It seems, at the outset, an odd proposition, that where there is the more food, there should be the less fat; that where the means of cultivation and the resources of thought are profusely scattered on every hand, to stimulate the curiosity, the ambition and the taste of the meanest or the most gifted, there should be less profundity of intellectual power. But I am not wholly certain an intellectual surfeit is not far worse than intellectual starvation. In the city, one hears so much, sees so much, feels so much; such a variety of impressions seize hold of one, and in a moment are chased away by new ones, that while one's powers of apprehension are quickened to a marvellous degree, one's powers of reflection are proportionally weakened from want of exercise. The memory, too, suffers constantly from being overloaded with an ill-assorted burden it cannot carry. There is no time to classify or dispose of the miscellaneous treasure, and in the confusion, it all escapes together. The loss is not felt, any more than the stream runs dry, because all the water in it, at any fixed place and time, is passed away. A new supply of the ceaseless current fills the space before we are conscious of the loss. Thus the mind is ever busy, and serves as the dim reflex of the transient present.
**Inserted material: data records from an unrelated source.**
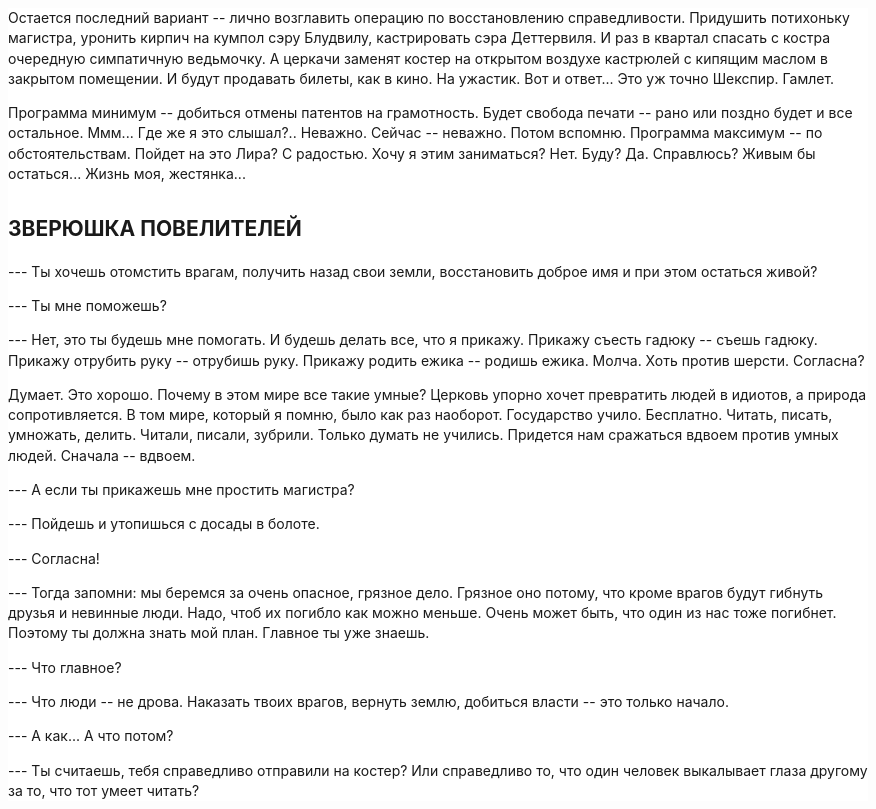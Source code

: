 Остается последний вариант -- лично возглавить операцию по
восстановлению справедливости. Придушить потихоньку магистра, уронить
кирпич на кумпол сэру Блудвилу, кастрировать сэра Деттервиля. И раз
в квартал спасать с костра очередную симпатичную ведьмочку. А церкачи
заменят костер на открытом воздухе кастрюлей с кипящим маслом в закрытом
помещении. И будут продавать билеты, как в кино. На ужастик. Вот и
ответ... Это уж точно Шекспир. Гамлет.

Программа минимум -- добиться отмены патентов на грамотность. Будет
свобода печати -- рано или поздно будет и все остальное. Ммм... Где же
я это слышал?.. Неважно. Сейчас -- неважно. Потом вспомню. Программа
максимум -- по обстоятельствам. Пойдет на это Лира? С радостью. Хочу
я этим заниматься? Нет. Буду? Да. Справлюсь? Живым бы остаться... Жизнь
моя, жестянка...

ЗВЕРЮШКА  ПОВЕЛИТЕЛЕЙ
---------------------

--- Ты хочешь отомстить врагам, получить назад свои земли,
восстановить доброе имя и при этом остаться живой?

--- Ты мне поможешь?

--- Нет, это ты будешь мне помогать. И будешь делать все,
что я прикажу. Прикажу съесть гадюку -- съешь гадюку. Прикажу
отрубить руку -- отрубишь руку. Прикажу родить ежика -- родишь
ежика. Молча. Хоть против шерсти. Согласна?

Думает. Это хорошо. Почему в этом мире все такие умные?
Церковь упорно хочет превратить людей в идиотов, а природа
сопротивляется. В том мире, который я помню, было как раз наоборот.
Государство учило. Бесплатно. Читать, писать, умножать, делить.
Читали, писали, зубрили. Только думать не учились. Придется нам
сражаться вдвоем против умных людей. Сначала -- вдвоем.

--- А если ты прикажешь мне простить магистра?

--- Пойдешь и утопишься с досады в болоте.

--- Согласна!

--- Тогда запомни: мы беремся за очень опасное, грязное дело.
Грязное оно потому, что кроме врагов будут гибнуть друзья и невинные
люди. Надо, чтоб их погибло как можно меньше. Очень может быть, что
один из нас тоже погибнет. Поэтому ты должна знать мой план. Главное
ты уже знаешь.

--- Что главное?

--- Что люди -- не дрова. Наказать твоих врагов, вернуть землю,
добиться власти -- это только начало.

--- А как... А что потом?

--- Ты считаешь, тебя справедливо отправили на костер? Или
справедливо то, что один человек выкалывает глаза другому за то,
что тот умеет читать?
See my friend there, sitting in his arm-chair after breakfast, smoking his segar. He is now upon his fourth newspaper. It is his constant habit, at an expense of four hours per day, to read six newspapers in the morning and six in the evening. He is a very clever man, as the word goes; very shrewd in business, very sage in advice, very well informed, very firm in his opinions. When he has finished his sixth morning paper, I ask him, 'What is the news?' Do you think he occupies two hours in telling me? Do you think he makes some profound observation, showing he has grappled with, classified, and generalized upon the myriad facts that have passed, like images before the wizard's glass, in review before his mind? You are much deceived if you do. His answer is always the same; short, pithy, and sincere: 'Nothing.' If he answered as a philosopher, I should perhaps blame his philosophy, censure him as a cynic, but praise his sagacity. But I can do neither. What! have you toiled two hours, and found nothing worthy of recollection? Have you not been apprised of the astounding discovery made in a remote city, that government and law are useless and expensive encumbrances upon the soaring spirit of a free people; and that an impromptu Vigilance Committee' do the work cheaper and better? Have you not, too, learned this, that, and another thing?' 'Well, yes,' he does recollect something of the kind; 'but really it had escaped his memory.' And thus it is each day; and in wisdom the man grows feebler every day.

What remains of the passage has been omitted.